I liked the cadences of the prose. Really, I did have such a pretentious thought. I like how it has a fable-like quality which I have decided is because of all the Bible saturation which Pearl S Buck, daughter of a missionary, experienced. I quote:
"Men labored all day at the baking of breads and cakes for feasts for the rich and children labored from dawn to midnight and slept all greasy and grimed as they were on rough pallets on the floor and staggered to the ovens the next day, and there was not money enough given them to buy a piece of the rich breads they made for others." (p.113)It reads like the Bible to me. And funnily enough it is about food.
Food and inequality.
Shall we talk some more about food? It's only the most popular topic of conversation since the Beatles, and in case you were making assumptions about me being of advanced age on the basis of me ranting a lot, I would point out that I wasn't even conceived when the Beatles were hot.
In the Sunday Star Times last weekend there was an article on how food has taken over from music as a marker of identity. From the Rolling Stones to backyard pizza ovens - haven't we got raunchy? Possibly, those boomers knew (know?) how to party better than we do. Somewhere else this week I learnt (I was in the kitchen, so I suppose it was someone on National Radio) that cookbooks are the best selling type of book in New Zealand.
So, earlier in the week, I was up to the part in The Good Earth where Wang Lung and his wife and children are living on the edges of the city working every hour of day and night to try and get money to merely not die, and their great sustenance is that they are served rice in a queue every day by some benevolent rich person who is not so much benevolent as wanting to do 'good' deeds to buy a place in heaven in the next life. Only at the breakfast table, I'm not reading The Good Earth because it doesn't work so well with constant interruptions about school uniforms and teeth brushing and unfed chooks and lunchbox demands and all that s-t-u-f-f. I'm reading a book called 500 Paleo Recipes and the bit at the front where she discusses all the things wrong with most foods I ever ate as a child or as a student and to a large extent now, and what super expensive substitutes should be used instead just strikes me as the sign of (cue another pretentious statement - that's two tonight already) the decline of civlisation.
We have a world in which most people cannot manage to feed themselves and their families adequately on any kind of food, a world where even in New Zealand a huge number of households lack the means and confidence that they can provide nutritious and filling food for their families every day. Yet every newspaper, every magazine stall, every library display, every non-fiction book shop shelf, is CHOCK full of recipes and food fads and instructions on what is good food and bad food and really bad food and it turns out that mostly everything I ever liked is B-A-D.
Then I'm watching the film The Hunger Games and I discover that it's really good, not just the teen sensation I had assumed, and it reminds me exactly of the Roman gladiators and the links to our modern reality television are chillingly accurate.

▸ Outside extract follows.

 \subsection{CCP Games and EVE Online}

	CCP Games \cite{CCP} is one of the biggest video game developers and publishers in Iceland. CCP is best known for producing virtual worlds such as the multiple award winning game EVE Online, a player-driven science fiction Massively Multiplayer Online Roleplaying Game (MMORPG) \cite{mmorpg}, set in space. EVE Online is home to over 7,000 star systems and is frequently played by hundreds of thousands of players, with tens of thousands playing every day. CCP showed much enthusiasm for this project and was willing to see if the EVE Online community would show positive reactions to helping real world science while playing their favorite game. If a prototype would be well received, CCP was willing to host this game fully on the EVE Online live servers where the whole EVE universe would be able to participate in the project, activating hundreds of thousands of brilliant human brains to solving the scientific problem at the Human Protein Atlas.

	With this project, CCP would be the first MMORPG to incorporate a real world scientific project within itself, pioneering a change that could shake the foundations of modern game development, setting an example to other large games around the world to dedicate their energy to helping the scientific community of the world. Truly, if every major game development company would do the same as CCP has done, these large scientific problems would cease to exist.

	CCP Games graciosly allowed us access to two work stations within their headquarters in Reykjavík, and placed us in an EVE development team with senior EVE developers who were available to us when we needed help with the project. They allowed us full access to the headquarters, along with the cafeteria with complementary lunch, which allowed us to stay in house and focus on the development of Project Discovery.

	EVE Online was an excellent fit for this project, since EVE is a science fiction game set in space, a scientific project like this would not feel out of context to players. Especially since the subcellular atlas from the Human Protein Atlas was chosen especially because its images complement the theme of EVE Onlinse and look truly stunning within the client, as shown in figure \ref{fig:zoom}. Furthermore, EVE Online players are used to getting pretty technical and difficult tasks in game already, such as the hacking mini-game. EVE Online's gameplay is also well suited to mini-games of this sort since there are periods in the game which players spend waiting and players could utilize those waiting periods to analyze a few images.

And that's how I decide that the rich with their paleo diets (or insert whichever food craze you're into or noticing right now) are hideous manifestations of post-industrial, globalised inequality. Meanwhile John Key is patting himself on the back because he's done a deal with Fonterra and Sanitarium to guarantee to grow their markets with no competition by funding their food in schools programmes (God forbid that any school be able to make its own choices about how it spends the food money). I bore my own privileged daughter to deafness by telling her that there are children in our town, in our country, who are going hungry right now.

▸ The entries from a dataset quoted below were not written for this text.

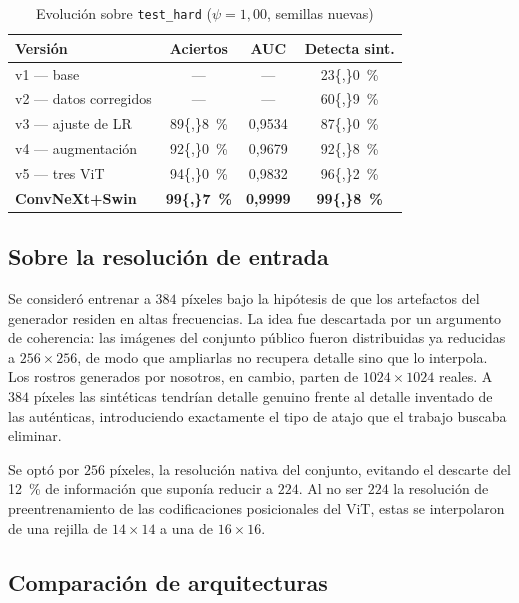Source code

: \documentclass[10pt,twocolumn,letterpaper]{article}
\begin{document}
\begin{table}[t]
\caption{Evolución sobre \texttt{test\_hard} ($\psi=1{,}00$, semillas nuevas)}
\label{tab:evolucion}
\centering\small
\begin{tabular}{lccc}
\toprule
\textbf{Versión} & \textbf{Aciertos} & \textbf{AUC} & \textbf{Detecta sint.} \\
\midrule
v1 --- base            & ---   & ---     & \SI{23{,}0}{\percent} \\
v2 --- datos corregidos& ---   & ---     & \SI{60{,}9}{\percent} \\
v3 --- ajuste de LR    & \SI{89{,}8}{\percent} & 0,9534 & \SI{87{,}0}{\percent} \\
v4 --- augmentación    & \SI{92{,}0}{\percent} & 0,9679 & \SI{92{,}8}{\percent} \\
v5 --- tres ViT        & \SI{94{,}0}{\percent} & 0,9832 & \SI{96{,}2}{\percent} \\
\textbf{ConvNeXt+Swin} & \textbf{\SI{99{,}7}{\percent}} & \textbf{0,9999}
                       & \textbf{\SI{99{,}8}{\percent}} \\
\bottomrule
\end{tabular}
\end{table}

\subsection{Sobre la resolución de entrada}
\label{sec:resolucion}

Se consideró entrenar a $384$ píxeles bajo la hipótesis de que los
artefactos del generador residen en altas frecuencias. La idea fue
descartada por un argumento de coherencia: las imágenes del conjunto
público fueron distribuidas ya reducidas a $256\times256$, de modo que
ampliarlas no recupera detalle sino que lo interpola. Los rostros generados
por nosotros, en cambio, parten de $1024\times1024$ reales. A $384$ píxeles
las sintéticas tendrían detalle genuino frente al detalle inventado de las
auténticas, introduciendo exactamente el tipo de atajo que el trabajo buscaba
eliminar.

Se optó por $256$ píxeles, la resolución nativa del conjunto, evitando el
descarte del \SI{12}{\percent} de información que suponía reducir a $224$.
Al no ser $224$ la resolución de preentrenamiento de las codificaciones
posicionales del ViT, estas se interpolaron de una rejilla de $14\times14$ a
una de $16\times16$.

\subsection{Comparación de arquitecturas}
\label{sec:arquitecturas}
\end{document}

But it turns out that there are more important things in my privileged, food-rich life than paleo or low carb fads (please let's not mention the word 'gluten', ever), so one of my non-paid jobs this week is to write a letter to our local council to get a rule change so that no one can wander around our swimming pool topless with a large swastika (visible from the other side of the pool complex) tattooed on his chest. So easy to think it couldn't happen here, but I figure that is how things took hold in Germany at the beginning of Hitler's campaign.